The haftarah for Parshas Tazria narrates how Naaman, the mighty general of Aram, was miraculously healed of his Tzora’as at the word Elisha Ha-Navi, Elisha the Prophet. Although the haftarah’s general theme of Tzora’as certainly reflects the primary topic of this week’s Torah reading, upon closer examination one might start wondering how the haftarah actually relates to the parshah.

Firstly, unlike the cases of Tzora’as addressed in Parshas Tazri’a, which require a strict and methodical observation and purification regimen, Naaman was cured of his Tzora’as instantly, in a manner not encompassed by the parshah; Naaman merely immersed seven times in the Yarden (Jordan River) and was immediately cleansed of his Tzora’as. Secondly, Naaman’s Tzora’as disappeared miraculously, at the word of the Prophet, unlike the Tzora’as described in our parshah. And thirdly, Naaman initially rebuffed Elisha and angrily rejected his advice to immerse in the Yarden, before finally agreeing to try it at the behest and persuasion of his servants. Parshas Tazri’a assuredly does not depict situations of refusal to comply with the purification regimen for Tzora’as.

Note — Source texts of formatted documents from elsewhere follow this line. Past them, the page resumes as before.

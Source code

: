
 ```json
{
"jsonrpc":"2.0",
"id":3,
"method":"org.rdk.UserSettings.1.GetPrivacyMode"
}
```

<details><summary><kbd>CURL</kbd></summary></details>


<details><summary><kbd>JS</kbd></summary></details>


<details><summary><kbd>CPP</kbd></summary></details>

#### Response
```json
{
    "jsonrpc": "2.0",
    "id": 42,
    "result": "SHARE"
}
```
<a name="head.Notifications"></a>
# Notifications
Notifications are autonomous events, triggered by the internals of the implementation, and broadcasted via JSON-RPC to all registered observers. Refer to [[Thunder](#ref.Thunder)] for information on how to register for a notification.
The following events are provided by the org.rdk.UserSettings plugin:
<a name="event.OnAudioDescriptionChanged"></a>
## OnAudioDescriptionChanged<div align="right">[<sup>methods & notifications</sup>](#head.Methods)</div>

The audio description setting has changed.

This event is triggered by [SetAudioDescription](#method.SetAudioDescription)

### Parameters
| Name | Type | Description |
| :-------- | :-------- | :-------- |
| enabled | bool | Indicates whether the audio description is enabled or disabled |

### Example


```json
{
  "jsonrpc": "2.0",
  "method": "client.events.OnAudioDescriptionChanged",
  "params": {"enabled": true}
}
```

In light of these stark differences between the parshah and the haftarah, how does the story of Naaman substantively relate to the parshah?

Chazal tell us that Tzora’as afflicts one who engages in sins against his fellow man, and in particular in lashon ha’ra. One who speaks evil about others typically does so in order to elevate his own image or reputation, for by putting someone down, the speaker implies a superiority of self. Speaking badly about others is a manifestation of gaavah, conceitedness. The midah (trait) of gaavah is the true root of lashon ha’ra.   

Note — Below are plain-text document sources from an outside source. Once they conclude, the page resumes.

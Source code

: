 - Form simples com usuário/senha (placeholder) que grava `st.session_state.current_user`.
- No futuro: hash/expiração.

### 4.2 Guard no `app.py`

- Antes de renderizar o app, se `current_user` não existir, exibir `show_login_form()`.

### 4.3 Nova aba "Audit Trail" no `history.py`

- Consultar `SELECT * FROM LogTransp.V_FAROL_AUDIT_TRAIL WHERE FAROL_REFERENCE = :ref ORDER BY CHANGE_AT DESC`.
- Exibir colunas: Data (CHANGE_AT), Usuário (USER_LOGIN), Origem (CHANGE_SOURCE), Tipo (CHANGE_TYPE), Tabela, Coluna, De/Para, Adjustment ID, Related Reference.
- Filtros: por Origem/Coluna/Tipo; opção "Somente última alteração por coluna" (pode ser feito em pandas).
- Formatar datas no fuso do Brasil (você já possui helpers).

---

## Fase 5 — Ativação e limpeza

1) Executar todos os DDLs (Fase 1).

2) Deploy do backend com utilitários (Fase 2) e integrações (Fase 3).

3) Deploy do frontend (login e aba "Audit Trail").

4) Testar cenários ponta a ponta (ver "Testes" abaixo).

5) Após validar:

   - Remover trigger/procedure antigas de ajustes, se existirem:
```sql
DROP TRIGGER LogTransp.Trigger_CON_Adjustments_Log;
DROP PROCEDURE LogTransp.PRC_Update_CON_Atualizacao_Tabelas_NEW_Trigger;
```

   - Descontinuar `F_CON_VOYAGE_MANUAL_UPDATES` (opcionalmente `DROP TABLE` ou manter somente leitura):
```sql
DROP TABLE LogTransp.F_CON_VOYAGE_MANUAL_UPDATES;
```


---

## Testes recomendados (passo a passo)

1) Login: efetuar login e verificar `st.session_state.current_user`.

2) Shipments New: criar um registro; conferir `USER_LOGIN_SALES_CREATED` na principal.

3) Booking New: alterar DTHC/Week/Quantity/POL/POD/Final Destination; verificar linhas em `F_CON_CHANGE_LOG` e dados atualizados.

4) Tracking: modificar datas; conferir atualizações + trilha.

This is precisely why the tale of Naaman is so extremely relevant to Parshas Tazri’a and was selected as its haftarah, for the haftarah conveys the inner message of the parshah. Naaman was a vain and conceited man; the haftarah records that he was a prominent and esteemed warrior and that when Elisha counseled him through a messenger to immerse seven times in the Yarden, Naaman reacted with fury and declared, “Behold I said (to myself) that he would (personally) come out to me and stand and call in the name of Hashem his God and wave his hand over the location of the Tzora’as and cure the metzora (me).” As the commentators explain, Naaman felt that Elisha should have shown him greater respect by appearing to him in person. Naaman then mocked Elisha’s advice to immerse in the Yarden, declaring, “Are not Amana and Parpar, the rivers of Damascus, superior to all the waters of Israel? Can I not wash in them and become pure?”; Naaman then turned away in rage.

If Naaman was not the epitome of conceitedness, reflected by his expectation to be accorded special deference and his nasty and condescending speech, I am not sure what is...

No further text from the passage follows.